Excerpted records Block Start
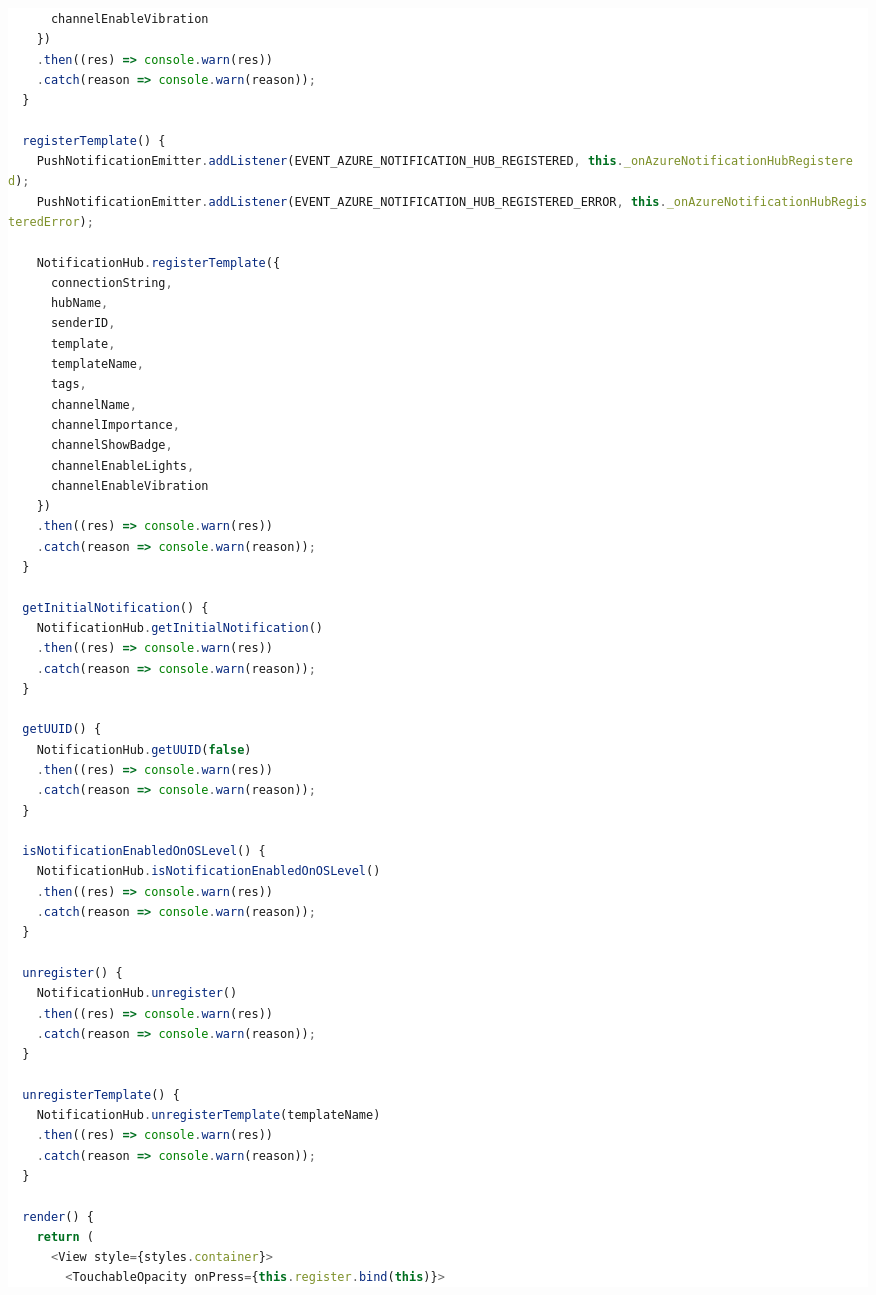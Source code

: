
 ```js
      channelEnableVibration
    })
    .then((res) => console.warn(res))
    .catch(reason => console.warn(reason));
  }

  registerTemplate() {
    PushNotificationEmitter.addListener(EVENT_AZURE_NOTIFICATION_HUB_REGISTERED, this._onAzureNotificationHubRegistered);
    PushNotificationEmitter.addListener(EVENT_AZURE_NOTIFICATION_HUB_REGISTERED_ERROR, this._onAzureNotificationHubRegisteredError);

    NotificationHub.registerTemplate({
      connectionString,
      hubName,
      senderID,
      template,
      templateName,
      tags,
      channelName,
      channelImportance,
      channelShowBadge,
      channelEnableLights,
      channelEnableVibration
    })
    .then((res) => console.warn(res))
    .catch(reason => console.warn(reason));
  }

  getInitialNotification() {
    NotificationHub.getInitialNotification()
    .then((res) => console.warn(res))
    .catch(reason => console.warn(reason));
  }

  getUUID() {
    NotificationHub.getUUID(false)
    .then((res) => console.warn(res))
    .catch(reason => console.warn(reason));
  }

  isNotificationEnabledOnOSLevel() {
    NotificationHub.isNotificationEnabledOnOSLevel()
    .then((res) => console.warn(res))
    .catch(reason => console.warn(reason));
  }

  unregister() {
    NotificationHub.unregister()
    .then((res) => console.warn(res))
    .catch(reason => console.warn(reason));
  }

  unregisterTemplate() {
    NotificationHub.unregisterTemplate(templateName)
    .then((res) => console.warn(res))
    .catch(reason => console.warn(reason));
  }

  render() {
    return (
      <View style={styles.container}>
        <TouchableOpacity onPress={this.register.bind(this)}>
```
Excerpted records Block End
Excerpted records Block Start
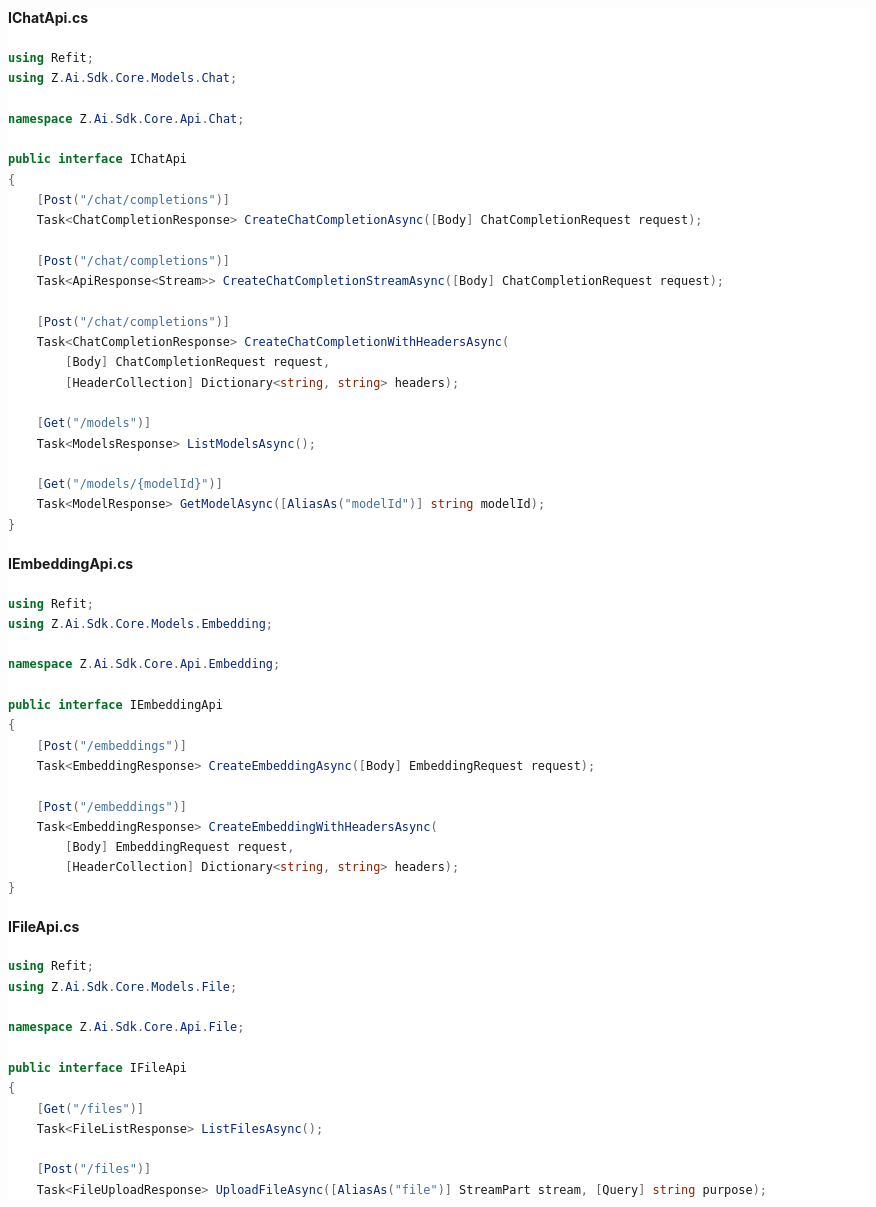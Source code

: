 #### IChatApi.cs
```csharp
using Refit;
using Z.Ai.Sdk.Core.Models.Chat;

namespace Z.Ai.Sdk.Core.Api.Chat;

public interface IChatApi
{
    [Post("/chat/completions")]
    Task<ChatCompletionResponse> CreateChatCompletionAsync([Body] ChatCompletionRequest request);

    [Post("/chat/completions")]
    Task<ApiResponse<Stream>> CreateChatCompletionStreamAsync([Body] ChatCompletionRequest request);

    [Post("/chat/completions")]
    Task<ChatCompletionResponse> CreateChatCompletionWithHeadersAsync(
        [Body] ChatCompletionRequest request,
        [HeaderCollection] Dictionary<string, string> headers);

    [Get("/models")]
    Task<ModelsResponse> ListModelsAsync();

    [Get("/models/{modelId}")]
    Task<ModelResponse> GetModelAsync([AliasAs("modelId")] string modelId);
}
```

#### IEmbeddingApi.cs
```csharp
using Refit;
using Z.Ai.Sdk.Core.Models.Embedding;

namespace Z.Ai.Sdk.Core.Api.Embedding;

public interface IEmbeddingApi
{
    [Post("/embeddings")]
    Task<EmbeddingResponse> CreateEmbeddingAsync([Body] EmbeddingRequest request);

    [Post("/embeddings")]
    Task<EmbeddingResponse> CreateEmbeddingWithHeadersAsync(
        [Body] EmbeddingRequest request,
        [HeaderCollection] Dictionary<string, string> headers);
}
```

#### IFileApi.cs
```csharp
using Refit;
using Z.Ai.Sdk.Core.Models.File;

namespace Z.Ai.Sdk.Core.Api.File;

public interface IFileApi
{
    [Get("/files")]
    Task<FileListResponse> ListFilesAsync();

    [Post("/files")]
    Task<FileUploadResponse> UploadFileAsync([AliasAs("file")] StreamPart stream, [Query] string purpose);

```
Excerpted records Block End
Excerpted records Block Start
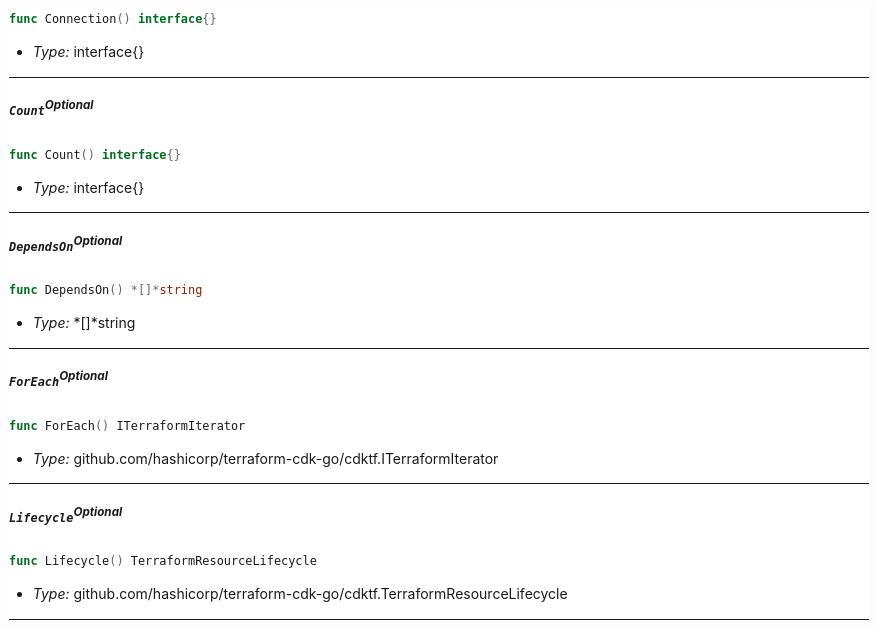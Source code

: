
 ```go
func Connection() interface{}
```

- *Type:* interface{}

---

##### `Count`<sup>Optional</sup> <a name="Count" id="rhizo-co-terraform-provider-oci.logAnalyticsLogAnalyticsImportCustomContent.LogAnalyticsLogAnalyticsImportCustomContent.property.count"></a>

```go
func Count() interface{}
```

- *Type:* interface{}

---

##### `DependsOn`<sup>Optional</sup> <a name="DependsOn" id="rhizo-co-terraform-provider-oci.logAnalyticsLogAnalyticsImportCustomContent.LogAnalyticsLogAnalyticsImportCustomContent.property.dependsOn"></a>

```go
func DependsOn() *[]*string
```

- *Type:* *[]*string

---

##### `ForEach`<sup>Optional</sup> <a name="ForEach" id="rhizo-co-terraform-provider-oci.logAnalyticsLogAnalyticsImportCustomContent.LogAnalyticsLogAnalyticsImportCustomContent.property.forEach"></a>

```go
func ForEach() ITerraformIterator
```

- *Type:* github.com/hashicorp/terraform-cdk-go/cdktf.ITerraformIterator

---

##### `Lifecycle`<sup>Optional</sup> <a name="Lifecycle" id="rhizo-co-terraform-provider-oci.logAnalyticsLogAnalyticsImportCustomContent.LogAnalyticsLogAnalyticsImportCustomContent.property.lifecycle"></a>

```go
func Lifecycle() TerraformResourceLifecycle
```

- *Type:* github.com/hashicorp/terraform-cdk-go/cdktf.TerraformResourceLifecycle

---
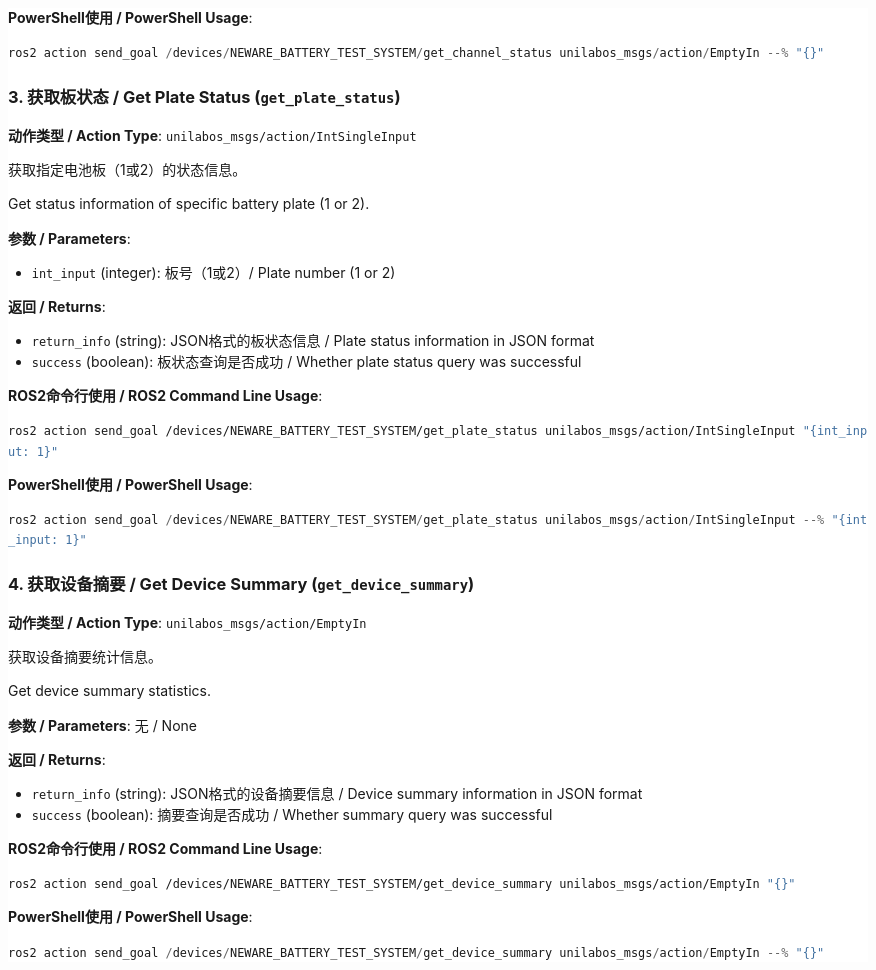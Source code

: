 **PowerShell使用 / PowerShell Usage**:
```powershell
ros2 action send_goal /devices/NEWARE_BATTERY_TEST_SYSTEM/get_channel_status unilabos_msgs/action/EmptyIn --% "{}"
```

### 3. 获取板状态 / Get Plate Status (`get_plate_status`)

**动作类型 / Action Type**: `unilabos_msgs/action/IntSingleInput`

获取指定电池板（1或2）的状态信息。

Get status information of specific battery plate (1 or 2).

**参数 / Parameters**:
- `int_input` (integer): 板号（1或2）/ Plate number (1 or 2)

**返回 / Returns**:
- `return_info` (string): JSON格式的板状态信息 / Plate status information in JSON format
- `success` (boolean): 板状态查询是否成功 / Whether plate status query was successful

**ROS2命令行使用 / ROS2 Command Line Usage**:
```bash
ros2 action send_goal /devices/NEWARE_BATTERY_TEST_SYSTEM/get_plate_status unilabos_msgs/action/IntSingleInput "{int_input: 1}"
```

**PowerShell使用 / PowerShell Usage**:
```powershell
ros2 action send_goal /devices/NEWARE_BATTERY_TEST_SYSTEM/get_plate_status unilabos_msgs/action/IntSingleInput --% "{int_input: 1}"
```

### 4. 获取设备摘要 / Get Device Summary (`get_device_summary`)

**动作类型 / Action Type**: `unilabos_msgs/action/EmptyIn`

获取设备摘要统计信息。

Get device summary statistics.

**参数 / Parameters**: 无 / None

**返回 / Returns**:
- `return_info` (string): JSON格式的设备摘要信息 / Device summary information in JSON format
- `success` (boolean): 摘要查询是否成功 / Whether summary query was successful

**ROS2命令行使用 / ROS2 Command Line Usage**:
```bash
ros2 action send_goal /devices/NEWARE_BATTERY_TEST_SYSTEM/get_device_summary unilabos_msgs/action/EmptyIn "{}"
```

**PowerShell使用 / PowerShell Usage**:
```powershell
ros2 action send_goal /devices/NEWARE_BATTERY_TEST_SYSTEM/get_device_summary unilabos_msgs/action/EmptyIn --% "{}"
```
Excerpted records Block End
## The task
Filter the records above for "this" and copy every matching line.

## Output below
    PushNotificationEmitter.addListener(EVENT_AZURE_NOTIFICATION_HUB_REGISTERED, this._onAzureNotificationHubRegistered);
    PushNotificationEmitter.addListener(EVENT_AZURE_NOTIFICATION_HUB_REGISTERED_ERROR, this._onAzureNotificationHubRegisteredError);
        <TouchableOpacity onPress={this.register.bind(this)}>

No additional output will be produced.